Any child who needs supplemental nutrition and has functional intestine should be given enteral feeds. This can be by nasogastric, nasoduodenal (post-pyloric) or nasojejunal tube, or by gastrostomy, gastrojejunostomy or jejunostomy tube. Each of these, even the more invasive ones, are preferable to parenteral feeds because of the lower risk of hepatic dysfunction, deep venous thrombosis, and line sepsis. However, surgically placed jejunostomy tubes, especially when done with a roux-en-Y technique, are dangerous due to the risk of volvulus, especially in patients who are neurologically impaired. Feeds are most conveniently given as gastric boluses, which are also said to be more “physiologic.” Nevertheless, children seem to tolerate continuous feedings well and in some situations it clearly more practical. A regimen of bolus feedings during the day and continuous at night is often more convenient for parents and the night feeds allow more calories to be given. The disadvantages of continuous feedings include the need for a pump, the tethering effect of being attached to a tube, and the risk of contamination of the formula with microbes.

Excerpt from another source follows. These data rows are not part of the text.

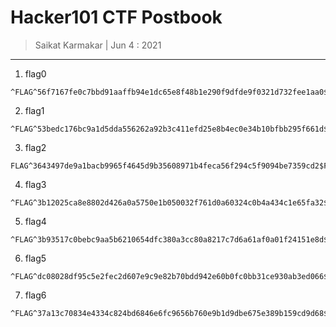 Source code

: # Hacker101 CTF Postbook
 
> Saikat Karmakar | Jun 4 : 2021 

---
1. flag0
```
^FLAG^56f7167fe0c7bbd91aaffb94e1dc65e8f48b1e290f9dfde9f0321d732fee1aa0$FLAG$
```
2. flag1
```
^FLAG^53bedc176bc9a1d5dda556262a92b3c411efd25e8b4ec0e34b10bfbb295f661d$FLAG$
```
3. flag2
```
FLAG^3643497de9a1bacb9965f4645d9b35608971b4feca56f294c5f9094be7359cd2$FLAG$
```
4. flag3
```
^FLAG^3b12025ca8e8802d426a0a5750e1b050032f761d0a60324c0b4a434c1e65fa32$FLAG$
```
5. flag4
```
^FLAG^3b93517c0bebc9aa5b6210654dfc380a3cc80a8217c7d6a61af0a01f24151e8d$FLAG$
```
6. flag5
```
^FLAG^dc08028df95c5e2fec2d607e9c9e82b70bdd942e60b0fc0bb31ce930ab3ed066$FLAG$
```
7. flag6
```
^FLAG^37a13c70834e4334c824bd6846e6fc9656b760e9b1d9dbe675e389b159cd9d68$FLAG$
```
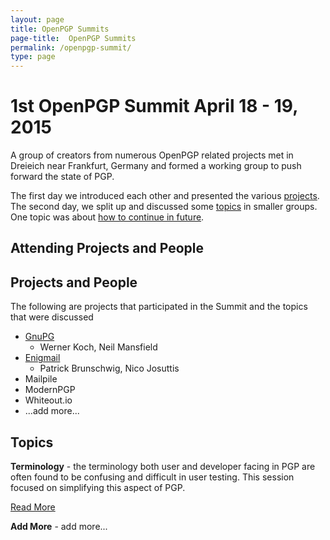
 ```yaml
---
layout: page
title: OpenPGP Summits
page-title:  OpenPGP Summits
permalink: /openpgp-summit/
type: page
---
```


# 1st OpenPGP Summit April 18 - 19, 2015

A group of creators from numerous OpenPGP related projects met in Dreieich near Frankfurt, Germany
and formed a working group to push forward the state of PGP.

The first day we introduced each other and presented the various [projects](#projects-amd-people).
The second day, we split up and discussed some [topics](#topics) in smaller groups.
One topic was about [how to continue in future](./future.md).
       

## Attending Projects and People



## Projects and People

The following are projects that participated in the Summit and the topics that were discussed

- [GnuPG](https://www.gnupg.org/)
  - Werner Koch, Neil Mansfield
- [Enigmail](https://enigmail.net/home/index.php)
  - Patrick Brunschwig, Nico Josuttis  
- Mailpile
- ModernPGP
- Whiteout.io
- ...add more...


## Topics

**Terminology** - the terminology both user and developer facing in PGP are often found to be confusing and difficult in user testing. This session focused on simplifying this aspect of PGP.

[Read More](https://github.com/ModernPGP/terminology)

**Add More** - add more...
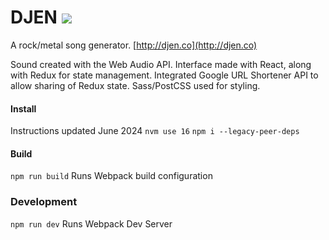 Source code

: # DJEN ![](https://travis-ci.org/RossMcMillan92/djent.svg?branch=master)
A rock/metal song generator. [http://djen.co](http://djen.co)

Sound created with the Web Audio API. Interface made with React, along with Redux for state management. Integrated Google URL Shortener API to allow sharing of Redux state. Sass/PostCSS used for styling.

#### Install
Instructions updated June 2024
```nvm use 16```
```npm i --legacy-peer-deps```

#### Build
```npm run build```
Runs Webpack build configuration

### Development
```npm run dev```
Runs Webpack Dev Server
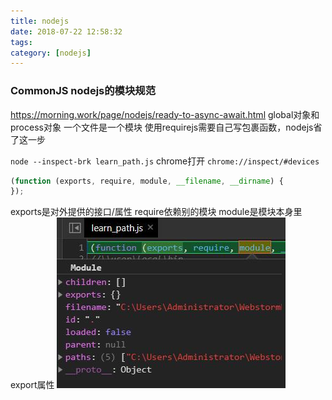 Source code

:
 ```yaml
---
title: nodejs
date: 2018-07-22 12:58:32
tags:
category: [nodejs]
---
```

### CommonJS nodejs的模块规范
https://morning.work/page/nodejs/ready-to-async-await.html
global对象和process对象
一个文件是一个模块
使用requirejs需要自己写包裹函数，nodejs省了这一步

`node --inspect-brk learn_path.js`
chrome打开
`chrome://inspect/#devices`
```javascript
(function (exports, require, module, __filename, __dirname) { 
});
```
exports是对外提供的接口/属性
require依赖别的模块
module是模块本身里export属性
![nodemodule](/images/nodemodule.jpg)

Some turn the simple procedure of advancing feeds into a complex art form with convoluted rules and restrictions that border on superstitious (gastric residuals). Enteral feeds are usually advanced very gradually in prematures because of the thought that rapid feeding advancement might precipitate bowel ischemia or NEC. Likewise, infants who have been treated for “medical” NEC are at risk for colonic strictures, which appear to be a risk factor for overwhelming sepsis when feeds are advanced quickly. For most other children, feeds should be advanced as quickly as tolerated – without pain, reflux or diarrhea. Which formula, how much, and by what route should be agreed upon and then feeds started at one quarter to one half of the goal rate. Some prefer to start with a glucose-electrolyte solution or diluted formula but as soon as it is clear that the patient is tolerating even a small amount of these solutions he or she should be switched to the appropriate full-strength formula. Advancing all the way to goal volume with anything other than formula makes little sense, except perhaps in the rare case of the child who is at risk for dehydration and has no intravenous access. (Recall that in infants, the goal rate for hydration is about two thirds of the goal rate for calories.) We usually start with one third volume feeds and then advance to two thirds and then full feeds every 8, 12, or 24 h, depending on how quickly the child is expected to tolerate it. About half of the total volume can usually be given at night as continuous feeds. The key is that the child must be assessed for reflux symptoms, discomfort, severe abdominal distension, and watery diarrhea at every step to be sure that they are tolerating the advancement. It is dangerous to put the schedule on auto-pilot. Gastric residuals and abdominal girths are generally not very accurate in assessing feeding tolerance. As always, it is important to keep the regimen as simple as possible.
Children with intestinal failure (short gut) are at risk for malabsorption and may not tolerate rapid feeding advancement. Similarly, infants with gastroschisis have bowel dysmotility and foreshortened intestine and are notoriously difficult to get up to full feeds except very slowly. It is useful to start with continuous feeds and then gradually consolidate the feeds into boluses after full volume is achieved. In these cases, we start with a very small amount (5 mL/h or less) and then advance by 1 mL/h/day, as long as stool output is less than 15 mL/kg/shift (45 mL/kg/day). More than this and fluid and electrolyte abnormalities become difficult to manage. If there is profuse diarrhea, feeds should be stopped for at least 8 h and then restarted at the last rate that was tolerated for a few days before trying to advance again. Children with proximal high-output stomas can be “re-fed” the effluent through a mucous fistula, in which case the only output that matters is the actual (more distal) stool output.